## Records supplied

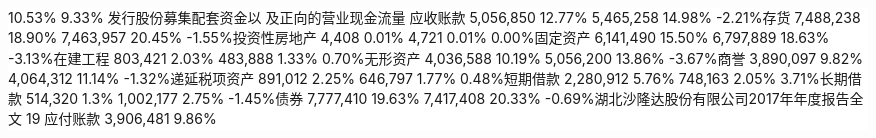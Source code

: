 10.53%
9.33%
发行股份募集配套资金以
及正向的营业现金流量
应收账款
5,056,850
12.77%
5,465,258
14.98%
-2.21%存货
7,488,238
18.90%
7,463,957
20.45%
-1.55%投资性房地产
4,408
0.01%
4,721
0.01%
0.00%固定资产
6,141,490
15.50%
6,797,889
18.63%
-3.13%在建工程
803,421
2.03%
483,888
1.33%
0.70%无形资产
4,036,588
10.19%
5,056,200
13.86%
-3.67%商誉
3,890,097
9.82%
4,064,312
11.14%
-1.32%递延税项资产
891,012
2.25%
646,797
1.77%
0.48%短期借款
2,280,912
5.76%
748,163
2.05%
3.71%长期借款
514,320
1.3%
1,002,177
2.75%
-1.45%债券
7,777,410
19.63%
7,417,408
20.33%
-0.69%湖北沙隆达股份有限公司2017年年度报告全文
19
应付账款
3,906,481
9.86%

## Task item
The answer should hold the lines from the one containing "-1.55%投资性房地产" through the end of the entries above, set down exactly, with both ends included.

## Solution to this exercise
-1.55%投资性房地产
4,408
0.01%
4,721
0.01%
0.00%固定资产
6,141,490
15.50%
6,797,889
18.63%
-3.13%在建工程
803,421
2.03%
483,888
1.33%
0.70%无形资产
4,036,588
10.19%
5,056,200
13.86%
-3.67%商誉
3,890,097
9.82%
4,064,312
11.14%
-1.32%递延税项资产
891,012
2.25%
646,797
1.77%
0.48%短期借款
2,280,912
5.76%
748,163
2.05%
3.71%长期借款
514,320
1.3%
1,002,177
2.75%
-1.45%债券
7,777,410
19.63%
7,417,408
20.33%
-0.69%湖北沙隆达股份有限公司2017年年度报告全文
19
应付账款
3,906,481
9.86%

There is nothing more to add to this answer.